I've been determined to visit the Musée d'Orsay ever since I was unceremoniously informed last week that the majority of the galleries had been closed to due a museum personnel strike. As I stood in line yesterday afternoon to purchase my advance tickets for the evening, I made a silent appeal to the French bureaucratic gods that today would not be a day for making statements. My efforts must have worked. When I asked the lady at the ticket counter whether or not the employees were en grève, she replied with a rather disappointed sounding "non."
The Musée d'Orsay is not only worth visiting because of the amazing works of art within, but also because of the beauty of the building itself. The museum is actually an old train station that was fully remodeled to serve as an exhibition hall. Located across from the Seine on the rive gauche, its ivory exterior gleams while its spacious interior inspires awe. In fact, there are even lookout points within the museum that allow you to admire its wide open spaces, and windows in some of the galleries provide spectacular views of Paris. Known mostly for sculpture and its collection of Impressionist paintings, d'Orsay's halls also hold decorative art and photography. The Van Gogh salle is not to be missed.

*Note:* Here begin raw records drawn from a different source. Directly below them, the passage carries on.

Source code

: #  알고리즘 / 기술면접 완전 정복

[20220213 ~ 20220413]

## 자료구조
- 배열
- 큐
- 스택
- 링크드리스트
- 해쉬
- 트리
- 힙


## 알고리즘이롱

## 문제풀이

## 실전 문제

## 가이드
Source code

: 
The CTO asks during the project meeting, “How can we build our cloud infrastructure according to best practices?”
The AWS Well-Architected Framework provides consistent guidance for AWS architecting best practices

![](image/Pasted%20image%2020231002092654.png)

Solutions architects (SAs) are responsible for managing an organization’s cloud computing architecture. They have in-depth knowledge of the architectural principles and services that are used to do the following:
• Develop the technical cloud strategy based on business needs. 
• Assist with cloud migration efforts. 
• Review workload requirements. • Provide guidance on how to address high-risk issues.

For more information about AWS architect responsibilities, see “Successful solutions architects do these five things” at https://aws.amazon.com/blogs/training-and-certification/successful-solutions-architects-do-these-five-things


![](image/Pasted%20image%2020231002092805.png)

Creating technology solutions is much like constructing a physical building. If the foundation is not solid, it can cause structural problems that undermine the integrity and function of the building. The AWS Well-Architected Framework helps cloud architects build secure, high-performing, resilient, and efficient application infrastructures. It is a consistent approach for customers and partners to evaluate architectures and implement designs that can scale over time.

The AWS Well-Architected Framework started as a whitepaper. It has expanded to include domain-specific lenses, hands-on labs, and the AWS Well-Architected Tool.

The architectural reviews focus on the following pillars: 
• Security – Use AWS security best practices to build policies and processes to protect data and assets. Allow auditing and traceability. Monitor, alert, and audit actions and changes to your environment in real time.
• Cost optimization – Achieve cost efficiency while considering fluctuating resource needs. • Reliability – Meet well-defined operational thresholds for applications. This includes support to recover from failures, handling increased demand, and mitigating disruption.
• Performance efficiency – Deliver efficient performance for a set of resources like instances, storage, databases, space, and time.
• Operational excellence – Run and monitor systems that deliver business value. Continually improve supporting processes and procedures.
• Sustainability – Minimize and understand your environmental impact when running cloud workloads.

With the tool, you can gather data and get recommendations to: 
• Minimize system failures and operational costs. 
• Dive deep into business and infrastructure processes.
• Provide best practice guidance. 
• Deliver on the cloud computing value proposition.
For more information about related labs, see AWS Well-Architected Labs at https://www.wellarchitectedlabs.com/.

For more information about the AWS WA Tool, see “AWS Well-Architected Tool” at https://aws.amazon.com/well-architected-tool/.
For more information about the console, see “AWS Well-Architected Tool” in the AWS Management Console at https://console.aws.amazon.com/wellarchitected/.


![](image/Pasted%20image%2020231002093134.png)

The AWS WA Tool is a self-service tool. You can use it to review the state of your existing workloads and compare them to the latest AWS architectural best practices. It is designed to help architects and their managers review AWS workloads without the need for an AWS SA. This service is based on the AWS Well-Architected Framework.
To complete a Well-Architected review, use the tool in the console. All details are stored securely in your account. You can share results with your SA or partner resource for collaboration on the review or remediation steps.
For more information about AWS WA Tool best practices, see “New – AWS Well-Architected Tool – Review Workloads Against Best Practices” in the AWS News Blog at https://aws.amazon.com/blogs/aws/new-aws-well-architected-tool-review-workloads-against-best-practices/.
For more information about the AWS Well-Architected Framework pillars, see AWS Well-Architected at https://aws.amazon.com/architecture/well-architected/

D'Orsay might be less famous than its grand neighbor across the river, Le Louvre, but I think that in many ways it is the better museum. Because its smaller in size, the Musée d'Orsay feels less daunting; you don't need a lifetime to see everything within, a good day or two will suffice. The Louvre can feel dark and cavernous, while d'Orsay is filled with light and space. And while she might not contain the Mona Lisa, the Musée d'Orsay has countless un-overrated classics that you don't need to fight a sea of camera-snapping tourists to see. A visit to Paris should always include a visit to the Musée d'Orsay. Just be sure that on the day you show up, so do the people with the keys.